Filed under: Uncategorized | Tags: Cedars, Cedarville University, Christianity, feminism, journalism
Cedarville University, never the greatest fan of academic freedom, has finally shut the door on its student newspaper. CU’s Public Relations department had censored the paper for about a semester in order to limit controversial content, but apparently those censors were not conservative enough for CU.
I take a certain amount of pride in knowing that my articles annoyed the trustees of Cedarville University. It means I did my job. I made people think, and the people who refused to think simply got angry as they always do. I didn’t think it was possible for my opinion of Cedarville to drop, but it has. News flash, CU: Censorship is not ok. You don’t have the right to tell people what to say unless they are participating in hate speech. You are not my babysitter. You are not my parent. You are not my pastor or my counselor or my conscience. Your job is to educate me, and you have failed this job miserably.
I feel that I’ve wasted tens of thousands of dollars on this school. CU specializes in brainwashing, not education. It’s also difficult not to see this as a personal attack. I’m aware that my articles only contributed to the problem; they did not create the problem. The world does not revolve around me and My Edgy Feminist Style. But I do think I’ve been misunderstood, and that no one’s bothered to correct the misunderstanding. Why is it so terrible to identify oneself as a feminist? Feminism is not so radical as people seem to think. Feminism is about equal respect and equal opportunities–no more and no less.
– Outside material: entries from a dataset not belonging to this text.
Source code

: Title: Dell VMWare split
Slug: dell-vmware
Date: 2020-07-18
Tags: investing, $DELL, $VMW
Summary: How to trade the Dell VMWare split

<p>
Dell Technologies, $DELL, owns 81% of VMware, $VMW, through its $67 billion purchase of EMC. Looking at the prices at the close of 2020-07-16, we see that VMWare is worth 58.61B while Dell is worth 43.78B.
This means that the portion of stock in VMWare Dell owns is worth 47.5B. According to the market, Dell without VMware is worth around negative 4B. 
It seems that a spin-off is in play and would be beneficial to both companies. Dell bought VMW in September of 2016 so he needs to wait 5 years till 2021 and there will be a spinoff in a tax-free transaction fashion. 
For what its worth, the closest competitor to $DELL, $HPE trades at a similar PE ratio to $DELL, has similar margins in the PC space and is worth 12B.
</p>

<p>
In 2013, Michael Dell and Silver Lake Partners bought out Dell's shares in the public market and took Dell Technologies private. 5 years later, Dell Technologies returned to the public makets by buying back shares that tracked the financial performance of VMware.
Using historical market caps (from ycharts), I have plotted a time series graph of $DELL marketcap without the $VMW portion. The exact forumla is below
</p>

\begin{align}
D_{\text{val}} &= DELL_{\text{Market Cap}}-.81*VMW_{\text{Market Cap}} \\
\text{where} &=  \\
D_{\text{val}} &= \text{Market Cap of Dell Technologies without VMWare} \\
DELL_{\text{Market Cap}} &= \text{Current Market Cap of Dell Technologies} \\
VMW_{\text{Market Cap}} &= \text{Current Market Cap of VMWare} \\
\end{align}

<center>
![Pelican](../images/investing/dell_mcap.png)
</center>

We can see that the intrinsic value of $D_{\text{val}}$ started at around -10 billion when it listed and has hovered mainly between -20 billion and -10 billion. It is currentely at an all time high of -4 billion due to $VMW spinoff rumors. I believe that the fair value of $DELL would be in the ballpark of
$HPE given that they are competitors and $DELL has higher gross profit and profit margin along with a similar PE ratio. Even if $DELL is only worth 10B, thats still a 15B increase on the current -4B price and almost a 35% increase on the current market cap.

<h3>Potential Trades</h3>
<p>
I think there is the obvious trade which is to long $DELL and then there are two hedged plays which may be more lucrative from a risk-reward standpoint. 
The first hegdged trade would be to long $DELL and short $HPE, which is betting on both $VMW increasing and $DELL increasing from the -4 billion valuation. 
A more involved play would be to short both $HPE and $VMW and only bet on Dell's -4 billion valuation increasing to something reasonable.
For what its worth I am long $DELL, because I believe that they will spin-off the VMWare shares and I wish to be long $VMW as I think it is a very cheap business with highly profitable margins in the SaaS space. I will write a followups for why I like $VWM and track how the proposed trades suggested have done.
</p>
I don’t want to go down in history as that liberal feminist girl. Who would? I don’t want to be defined by my politics or my ideology, and yet because I am outspoken, that’s the label that CU’s administration and student body has pinned to me. It makes me easier to understand. I’m a known quantity and I’m that much easier to dismiss.
And they did. They dismissed me, and my friends, and all the work we put into the student newspaper. That’s not all right. And we won’t be quiet about it. I invite you to visit the following two sites: http://chronicle.com/temp/email2.php?id=ydzqSHptgsHpmY9qRdCgCfjxVnfGrShq and http://blog.christianitytoday.com/ctliveblog/archives/2009/04/cedarville_stud.html for more info on Cedarville’s latest Epic Fail.
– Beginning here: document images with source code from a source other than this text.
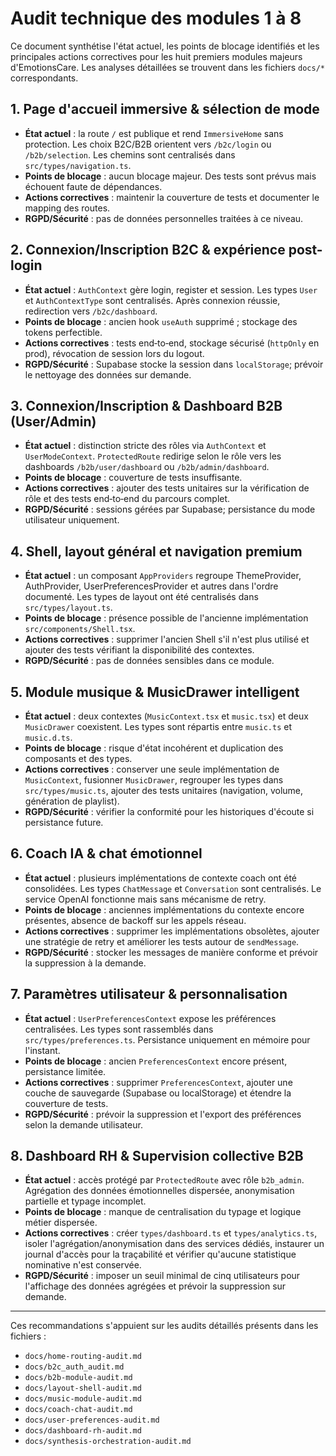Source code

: # Audit technique des modules 1 à 8

Ce document synthétise l'état actuel, les points de blocage identifiés et les principales actions correctives pour les huit premiers modules majeurs d'EmotionsCare. Les analyses détaillées se trouvent dans les fichiers `docs/*` correspondants.

## 1. Page d'accueil immersive & sélection de mode
- **État actuel** : la route `/` est publique et rend `ImmersiveHome` sans protection. Les choix B2C/B2B orientent vers `/b2c/login` ou `/b2b/selection`. Les chemins sont centralisés dans `src/types/navigation.ts`.
- **Points de blocage** : aucun blocage majeur. Des tests sont prévus mais échouent faute de dépendances.
- **Actions correctives** : maintenir la couverture de tests et documenter le mapping des routes.
- **RGPD/Sécurité** : pas de données personnelles traitées à ce niveau.

## 2. Connexion/Inscription B2C & expérience post-login
- **État actuel** : `AuthContext` gère login, register et session. Les types `User` et `AuthContextType` sont centralisés. Après connexion réussie, redirection vers `/b2c/dashboard`.
- **Points de blocage** : ancien hook `useAuth` supprimé ; stockage des tokens perfectible.
- **Actions correctives** : tests end‑to‑end, stockage sécurisé (`httpOnly` en prod), révocation de session lors du logout.
- **RGPD/Sécurité** : Supabase stocke la session dans `localStorage`; prévoir le nettoyage des données sur demande.

## 3. Connexion/Inscription & Dashboard B2B (User/Admin)
- **État actuel** : distinction stricte des rôles via `AuthContext` et `UserModeContext`. `ProtectedRoute` redirige selon le rôle vers les dashboards `/b2b/user/dashboard` ou `/b2b/admin/dashboard`.
- **Points de blocage** : couverture de tests insuffisante.
- **Actions correctives** : ajouter des tests unitaires sur la vérification de rôle et des tests end‑to‑end du parcours complet.
- **RGPD/Sécurité** : sessions gérées par Supabase; persistance du mode utilisateur uniquement.

## 4. Shell, layout général et navigation premium
- **État actuel** : un composant `AppProviders` regroupe ThemeProvider, AuthProvider, UserPreferencesProvider et autres dans l'ordre documenté. Les types de layout ont été centralisés dans `src/types/layout.ts`.
- **Points de blocage** : présence possible de l'ancienne implémentation `src/components/Shell.tsx`.
- **Actions correctives** : supprimer l'ancien Shell s'il n'est plus utilisé et ajouter des tests vérifiant la disponibilité des contextes.
- **RGPD/Sécurité** : pas de données sensibles dans ce module.

## 5. Module musique & MusicDrawer intelligent
- **État actuel** : deux contextes (`MusicContext.tsx` et `music.tsx`) et deux `MusicDrawer` coexistent. Les types sont répartis entre `music.ts` et `music.d.ts`.
- **Points de blocage** : risque d'état incohérent et duplication des composants et des types.
- **Actions correctives** : conserver une seule implémentation de `MusicContext`, fusionner `MusicDrawer`, regrouper les types dans `src/types/music.ts`, ajouter des tests unitaires (navigation, volume, génération de playlist).
- **RGPD/Sécurité** : vérifier la conformité pour les historiques d'écoute si persistance future.

## 6. Coach IA & chat émotionnel
- **État actuel** : plusieurs implémentations de contexte coach ont été consolidées. Les types `ChatMessage` et `Conversation` sont centralisés. Le service OpenAI fonctionne mais sans mécanisme de retry.
- **Points de blocage** : anciennes implémentations du contexte encore présentes, absence de backoff sur les appels réseau.
- **Actions correctives** : supprimer les implémentations obsolètes, ajouter une stratégie de retry et améliorer les tests autour de `sendMessage`.
- **RGPD/Sécurité** : stocker les messages de manière conforme et prévoir la suppression à la demande.

## 7. Paramètres utilisateur & personnalisation
- **État actuel** : `UserPreferencesContext` expose les préférences centralisées. Les types sont rassemblés dans `src/types/preferences.ts`. Persistance uniquement en mémoire pour l'instant.
- **Points de blocage** : ancien `PreferencesContext` encore présent, persistance limitée.
- **Actions correctives** : supprimer `PreferencesContext`, ajouter une couche de sauvegarde (Supabase ou localStorage) et étendre la couverture de tests.
- **RGPD/Sécurité** : prévoir la suppression et l'export des préférences selon la demande utilisateur.

## 8. Dashboard RH & Supervision collective B2B
- **État actuel** : accès protégé par `ProtectedRoute` avec rôle `b2b_admin`. Agrégation des données émotionnelles dispersée, anonymisation partielle et typage incomplet.
- **Points de blocage** : manque de centralisation du typage et logique métier dispersée.
- **Actions correctives** : créer `types/dashboard.ts` et `types/analytics.ts`, isoler l'agrégation/anonymisation dans des services dédiés, instaurer un journal d'accès pour la traçabilité et vérifier qu'aucune statistique nominative n'est conservée.
- **RGPD/Sécurité** : imposer un seuil minimal de cinq utilisateurs pour l'affichage des données agrégées et prévoir la suppression sur demande.

---

Ces recommandations s'appuient sur les audits détaillés présents dans les fichiers :
- `docs/home-routing-audit.md`
- `docs/b2c_auth_audit.md`
- `docs/b2b-module-audit.md`
- `docs/layout-shell-audit.md`
- `docs/music-module-audit.md`
- `docs/coach-chat-audit.md`
- `docs/user-preferences-audit.md`
- `docs/dashboard-rh-audit.md`
- `docs/synthesis-orchestration-audit.md`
Filed under: Uncategorized | Tags: Cedarville University, Christianity, conservative christianity, Dannah Gresh, modesty
Note: the student newspaper of Cedarville University (which has been shut down by the university since this letter was written) is called. Not The Cedars, but apparently this alumna did not know that.
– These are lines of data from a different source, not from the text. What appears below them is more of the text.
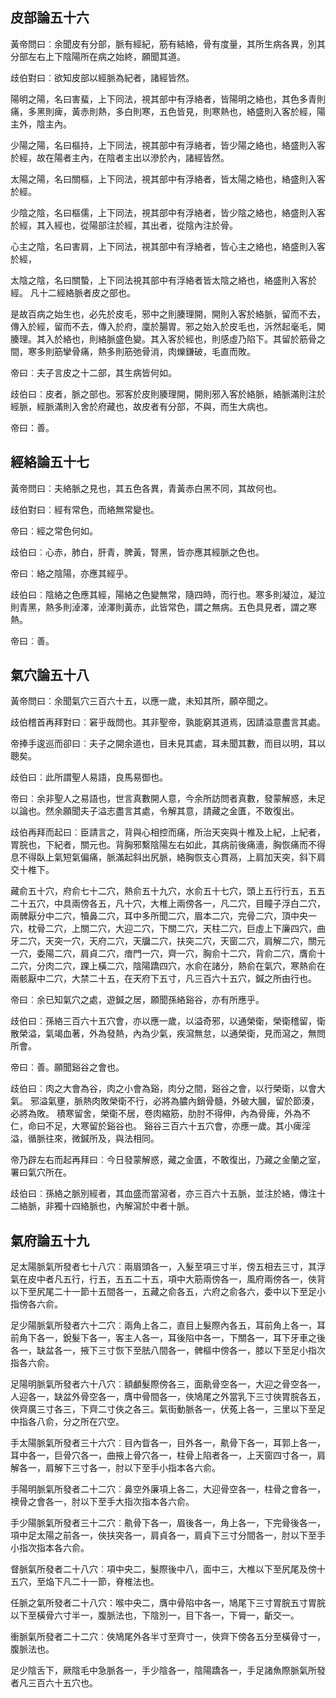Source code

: ## 皮部論五十六

黃帝問曰︰余聞皮有分部，脈有經紀，筋有結絡，骨有度量，其所生病各異，別其分部左右上下陰陽所在病之始終，願聞其道。

歧伯對曰︰欲知皮部以經脈為紀者，諸經皆然。

陽明之陽，名曰害蜚，上下同法，視其部中有浮絡者，皆陽明之絡也，其色多青則痛，多黑則痺，黃赤則熱，多白則寒，五色皆見，則寒熱也，絡盛則入客於經，陽主外，陰主內。

少陽之陽，名曰樞持，上下同法，視其部中有浮絡者，皆少陽之絡也，絡盛則入客於經，故在陽者主內，在陰者主出以滲於內，諸經皆然。

太陽之陽，名曰關樞，上下同法，視其部中有浮絡者，皆太陽之絡也，絡盛則入客於經。

少陰之陰，名曰樞儒，上下同法，視其部中有浮絡者，皆少陰之絡也，絡盛則入客於經，其入經也，從陽部注於經，其出者，從陰內注於骨。

心主之陰，名曰害肩，上下同法，視其部中有浮絡者，皆心主之絡也，絡盛則入客於經，

太陰之陰，名曰關蟄，上下同法視其部中有浮絡者皆太陰之絡也，絡盛則入客於經。 凡十二經絡脈者皮之部也。

是故百病之始生也，必先於皮毛，邪中之則腠理開，開則入客於絡脈，留而不去，傳入於經，留而不去，傳入於府，廩於腸胃。邪之始入於皮毛也，泝然起毫毛，開腠理。其入於絡也，則絡脈盛色變。其入客於經也，則感虛乃陷下。其留於筋骨之間，寒多則筋攣骨痛，熱多則筋弛骨消，肉爍鎌破，毛直而敗。

帝曰︰夫子言皮之十二部，其生病皆何如。

歧伯曰︰皮者，脈之部也。邪客於皮則腠理開，開則邪入客於絡脈，絡脈滿則注於經脈，經脈滿則入舍於府藏也，故皮者有分部，不與，而生大病也。

帝曰：善。


## 經絡論五十七

黃帝問曰︰夫絡脈之見也，其五色各異，青黃赤白黑不同，其故何也。

歧伯對曰︰經有常色，而絡無常變也。

帝曰︰經之常色何如。

歧伯曰︰心赤，肺白，肝青，脾黃，腎黑，皆亦應其經脈之色也。

帝曰︰絡之陰陽，亦應其經乎。

歧伯曰︰陰絡之色應其經，陽絡之色變無常，隨四時，而行也。寒多則凝泣，凝泣則青黑，熱多則淖澤，淖澤則黃赤，此皆常色，謂之無病。五色具見者，謂之寒熱。

帝曰︰善。


## 氣穴論五十八

黃帝問曰︰余聞氣穴三百六十五，以應一歲，未知其所，願卒聞之。

歧伯稽首再拜對曰︰窘乎哉問也。其非聖帝，孰能窮其道焉，因請溢意盡言其處。

帝捧手逡巡而卻曰︰夫子之開余道也，目未見其處，耳未聞其數，而目以明，耳以聰矣。

歧伯曰︰此所謂聖人易語，良馬易御也。

帝曰︰余非聖人之易語也，世言真數開人意，今余所訪問者真數，發蒙解惑，未足以論也。然余願聞夫子溢志盡言其處，令解其意，請藏之金匱，不敢復出。

歧伯再拜而起曰︰臣請言之，背與心相控而痛，所治天突與十椎及上紀，上紀者，胃脘也，下紀者，關元也。背胸邪繫陰陽左右如此，其病前後痛濇，胸恢痛而不得息不得臥上氣短氣偏痛，脈滿起斜出尻脈，絡胸恢支心貫鬲，上肩加天突，斜下肩交十椎下。

藏俞五十穴，府俞七十二穴，熱俞五十九穴，水俞五十七穴，頭上五行行五，五五二十五穴，中具兩傍各五，凡十穴，大椎上兩傍各一，凡二穴，目瞳子浮白二穴，兩髀厭分中二穴，犢鼻二穴，耳中多所聞二穴，眉本二穴，完骨二穴，頂中央一穴，枕骨二穴，上關二穴，大迎二穴，下關二穴，天柱二穴，巨虛上下廉四穴，曲牙二穴，天突一穴，天府二穴，天牖二穴，扶突二穴，天窗二穴，肩解二穴，關元一穴，委陽二穴，肩貞二穴，瘖門一穴，齊一穴，胸俞十二穴，背俞二穴，膺俞十二穴，分肉二穴，踝上橫二穴，陰陽蹻四穴，水俞在諸分，熱俞在氣穴，寒熱俞在兩骸厭中二穴，大禁二十五，在天府下五寸，凡三百六十五穴，鍼之所由行也。

帝曰︰余已知氣穴之處，遊鍼之居，願聞孫絡谿谷，亦有所應乎。

歧伯曰︰孫絡三百六十五穴會，亦以應一歲，以溢奇邪，以通榮衛，榮衛稽留，衛散榮溢，氣竭血著，外為發熱，內為少氣，疾瀉無怠，以通榮衛，見而瀉之，無問所會。

帝曰︰善。願聞谿谷之會也。

歧伯曰︰肉之大會為谷，肉之小會為谿，肉分之間，谿谷之會，以行榮衛，以會大氣。 邪溢氣壅，脈熱肉敗榮衛不行，必將為膿內銷骨髓，外破大膕，留於節湊，必將為敗。 積寒留舍，榮衛不居，卷肉縮筋，肋肘不得伸，內為骨痺，外為不仁，命曰不足，大寒留於谿谷也。 谿谷三百六十五穴會，亦應一歲。其小痺淫溢，循脈往來，微鍼所及，與法相同。

帝乃辟左右而起再拜曰︰今日發蒙解惑，藏之金匱，不敢復出，乃藏之金蘭之室，署曰氣穴所在。

歧伯曰︰孫絡之脈別經者，其血盛而當瀉者，亦三百六十五脈，並注於絡，傳注十二絡脈，非獨十四絡脈也，內解瀉於中者十脈。


## 氣府論五十九

足太陽脈氣所發者七十八穴︰兩眉頭各一，入髮至項三寸半，傍五相去三寸，其浮氣在皮中者凡五行，行五，五五二十五，項中大筋兩傍各一，風府兩傍各一，俠背以下至尻尾二十一節十五間各一，五藏之俞各五，六府之俞各六，委中以下至足小指傍各六俞。

足少陽脈氣所發者六十二穴︰兩角上各二，直目上髮際內各五，耳前角上各一，耳前角下各一，銳髮下各一，客主人各一，耳後陷中各一，下關各一，耳下牙車之後各一，缺盆各一，掖下三寸恢下至胠八間各一，髀樞中傍各一，膝以下至足小指次指各六俞。

足陽明脈氣所發者六十八穴︰額顱髮際傍各三，面鼽骨空各一，大迎之骨空各一，人迎各一，缺盆外骨空各一，膺中骨間各一，俠鳩尾之外當乳下三寸俠胃脘各五，俠齊廣三寸各三，下齊二寸俠之各三。氣街動脈各一，伏菟上各一，三里以下至足中指各八俞，分之所在穴空。

手太陽脈氣所發者三十六穴︰目內眥各一，目外各一，鼽骨下各一，耳郭上各一，耳中各一，巨骨穴各一，曲掖上骨穴各一，柱骨上陷者各一，上天窗四寸各一，肩解各一，肩解下三寸各一，肘以下至手小指本各六俞。

手陽明脈氣所發者二十二穴︰鼻空外廉項上各二，大迎骨空各一，柱骨之會各一，襖骨之會各一，肘以下至手大指次指本各六俞。

手少陽脈氣所發者三十二穴︰鼽骨下各一，眉後各一，角上各一，下完骨後各一，項中足太陽之前各一，俠扶突各一，肩貞各一，肩貞下三寸分間各一，肘以下至手小指次指本各六俞。

督脈氣所發者二十八穴︰項中央二，髮際後中八，面中三，大椎以下至尻尾及傍十五穴，至焔下凡二十一節，脊椎法也。

任脈之氣所發者二十八穴：喉中央二，膺中骨陷中各一，鳩尾下三寸胃脘五寸胃脘以下至橫骨六寸半一，腹脈法也，下陰別一，目下各一，下脣一，齗交一。

衝脈氣所發者二十二穴︰俠鳩尾外各半寸至齊寸一，俠齊下傍各五分至橫骨寸一，腹脈法也。

足少陰舌下，厥陰毛中急脈各一，手少陰各一，陰陽蹻各一，手足諸魚際脈氣所發者凡三百六十五穴也。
Now for the letter, which was sent to Cedars’ editor, and not to me:
Is it coincidence that one of the nations most vocal opponents to immodesty hit the Cedarville campus the same day that Sarah Jones’ critique of Sanctify Ministries’ Modesty Panel, sensationally entitled “Immodesty and Misogyny,” hit The Cedars? I don’t believe in coincidence. I believe God ordains things. With that supposition, I couldn’t just turn a blind eye to what I saw in my alma maters newspaper on March 19, 2009.
Let’s start with where I do agree with the opinion piece. First, “modesty [does] go both ways.” Both men and women have a great responsibility to refrain from dressing like sex objects. Agreed. Second, there is never an excuse for a guy or a girl acting out on sexual thoughts regardless of how someone near them has dressed. We should “hold them responsible for their actions.” Agreed.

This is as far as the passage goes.